TASK STATEMENT: Find the line in the entries below that contains "- AI inventory integration". Repeat it exactly, and every line after it through the line that contains "- NFT badges".

RECORD EXCERPTS:
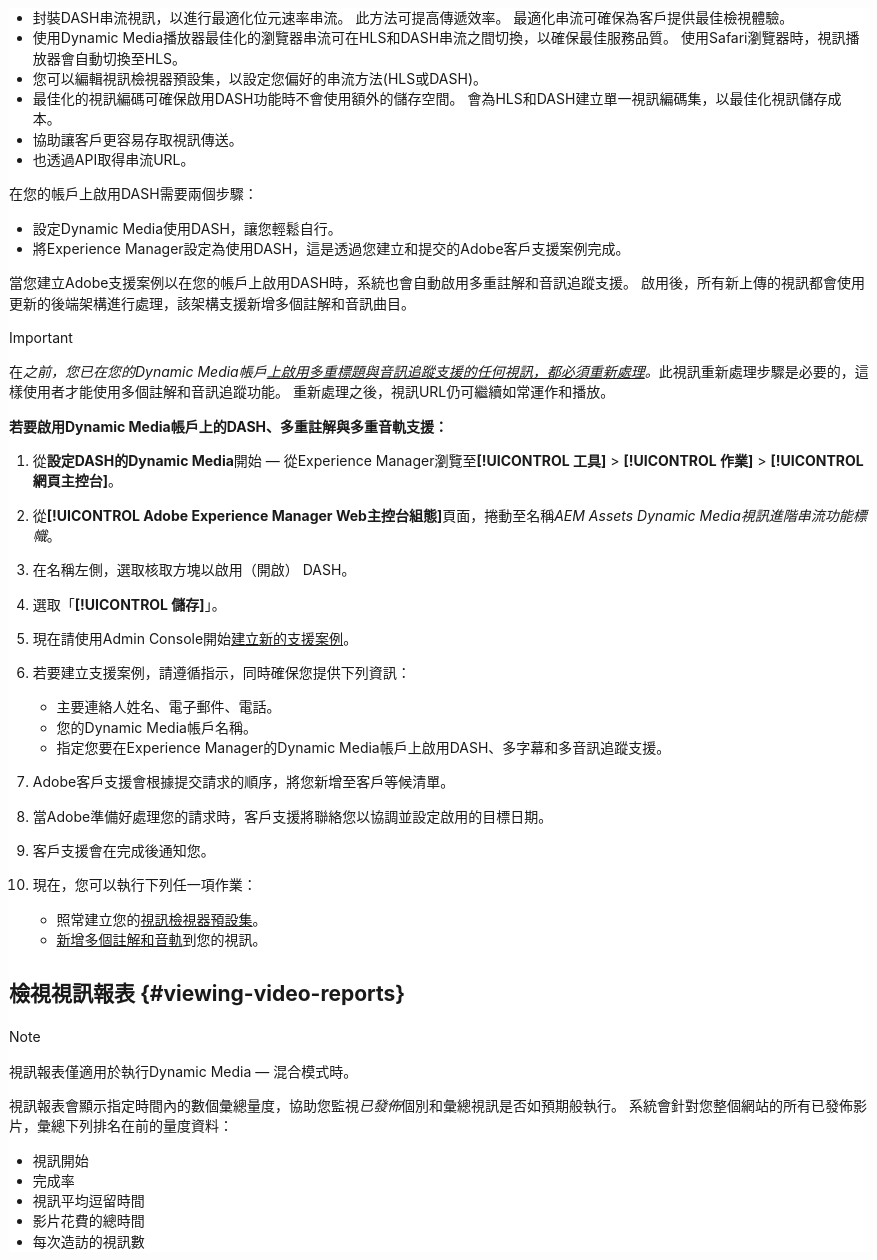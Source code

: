 * 封裝DASH串流視訊，以進行最適化位元速率串流。 此方法可提高傳遞效率。 最適化串流可確保為客戶提供最佳檢視體驗。
* 使用Dynamic Media播放器最佳化的瀏覽器串流可在HLS和DASH串流之間切換，以確保最佳服務品質。 使用Safari瀏覽器時，視訊播放器會自動切換至HLS。
* 您可以編輯視訊檢視器預設集，以設定您偏好的串流方法(HLS或DASH)。
* 最佳化的視訊編碼可確保啟用DASH功能時不會使用額外的儲存空間。 會為HLS和DASH建立單一視訊編碼集，以最佳化視訊儲存成本。
* 協助讓客戶更容易存取視訊傳送。
* 也透過API取得串流URL。

在您的帳戶上啟用DASH需要兩個步驟：

* 設定Dynamic Media使用DASH，讓您輕鬆自行。
* 將Experience Manager設定為使用DASH，這是透過您建立和提交的Adobe客戶支援案例完成。

當您建立Adobe支援案例以在您的帳戶上啟用DASH時，系統也會自動啟用多重註解和音訊追蹤支援。 啟用後，所有新上傳的視訊都會使用更新的後端架構進行處理，該架構支援新增多個註解和音訊曲目。

>[!IMPORTANT]
>
>在&#x200B;*之前，您已在您的Dynamic Media帳戶[上啟用多重標題與音訊追蹤支援的任何視訊，都必須重新處理](/help/assets/processing-profiles.md#reprocessing-assets)。*&#x200B;此視訊重新處理步驟是必要的，這樣使用者才能使用多個註解和音訊追蹤功能。 重新處理之後，視訊URL仍可繼續如常運作和播放。

**若要啟用Dynamic Media帳戶上的DASH、多重註解與多重音軌支援：**


1. 從&#x200B;**設定DASH的Dynamic Media**&#x200B;開始 — 從Experience Manager瀏覽至&#x200B;**[!UICONTROL 工具]** > **[!UICONTROL 作業]** > **[!UICONTROL 網頁主控台]**。

1. 從&#x200B;**[!UICONTROL Adobe Experience Manager Web主控台組態]**&#x200B;頁面，捲動至名稱&#x200B;*AEM Assets Dynamic Media視訊進階串流功能標幟*。

1. 在名稱左側，選取核取方塊以啟用（開啟） DASH。

1. 選取「**[!UICONTROL 儲存]**」。

1. 現在請使用Admin Console開始[建立新的支援案例](https://helpx.adobe.com/tw/enterprise/using/support-for-experience-cloud.html)。
1. 若要建立支援案例，請遵循指示，同時確保您提供下列資訊：

   * 主要連絡人姓名、電子郵件、電話。
   * 您的Dynamic Media帳戶名稱。
   * 指定您要在Experience Manager的Dynamic Media帳戶上啟用DASH、多字幕和多音訊追蹤支援。

1. Adobe客戶支援會根據提交請求的順序，將您新增至客戶等候清單。
1. 當Adobe準備好處理您的請求時，客戶支援將聯絡您以協調並設定啟用的目標日期。
1. 客戶支援會在完成後通知您。
1. 現在，您可以執行下列任一項作業：

   * 照常建立您的[視訊檢視器預設集](/help/assets/managing-viewer-presets.md#creating-a-new-viewer-preset)。
   * [新增多個註解和音軌](#add-msma)到您的視訊。

## 檢視視訊報表 {#viewing-video-reports}

>[!NOTE]
>
>視訊報表僅適用於執行Dynamic Media — 混合模式時。

視訊報表會顯示指定時間內的數個彙總量度，協助您監視&#x200B;*已發佈*&#x200B;個別和彙總視訊是否如預期般執行。 系統會針對您整個網站的所有已發佈影片，彙總下列排名在前的量度資料：

* 視訊開始
* 完成率
* 視訊平均逗留時間
* 影片花費的總時間
* 每次造訪的視訊數
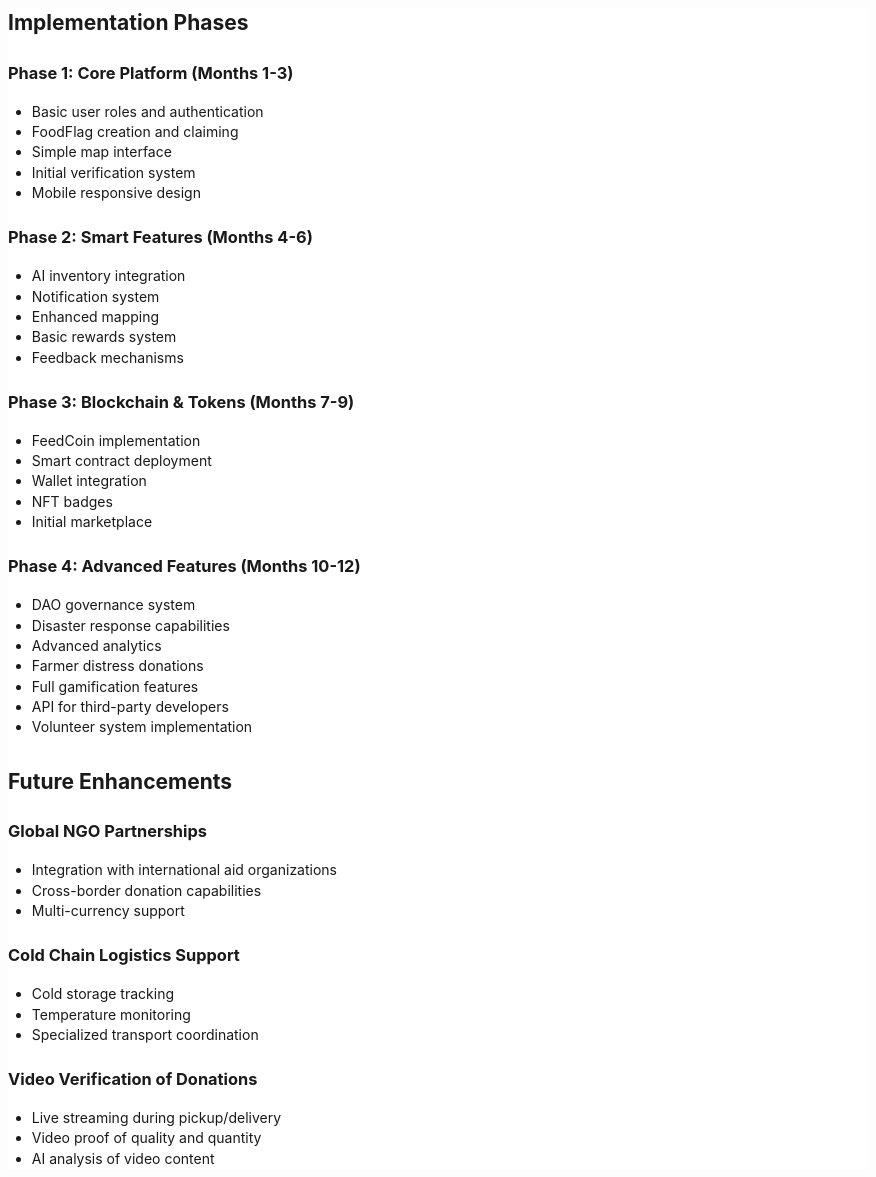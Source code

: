 ## Implementation Phases

### Phase 1: Core Platform (Months 1-3)
- Basic user roles and authentication
- FoodFlag creation and claiming
- Simple map interface
- Initial verification system
- Mobile responsive design

### Phase 2: Smart Features (Months 4-6)
- AI inventory integration
- Notification system
- Enhanced mapping
- Basic rewards system
- Feedback mechanisms

### Phase 3: Blockchain & Tokens (Months 7-9)
- FeedCoin implementation
- Smart contract deployment
- Wallet integration
- NFT badges
- Initial marketplace

### Phase 4: Advanced Features (Months 10-12)
- DAO governance system
- Disaster response capabilities
- Advanced analytics
- Farmer distress donations
- Full gamification features
- API for third-party developers
- Volunteer system implementation

## Future Enhancements

### Global NGO Partnerships
- Integration with international aid organizations
- Cross-border donation capabilities
- Multi-currency support

### Cold Chain Logistics Support
- Cold storage tracking
- Temperature monitoring
- Specialized transport coordination

### Video Verification of Donations
- Live streaming during pickup/delivery
- Video proof of quality and quantity
- AI analysis of video content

SOLUTION TO THIS EXERCISE:
- AI inventory integration
- Notification system
- Enhanced mapping
- Basic rewards system
- Feedback mechanisms

### Phase 3: Blockchain & Tokens (Months 7-9)
- FeedCoin implementation
- Smart contract deployment
- Wallet integration
- NFT badges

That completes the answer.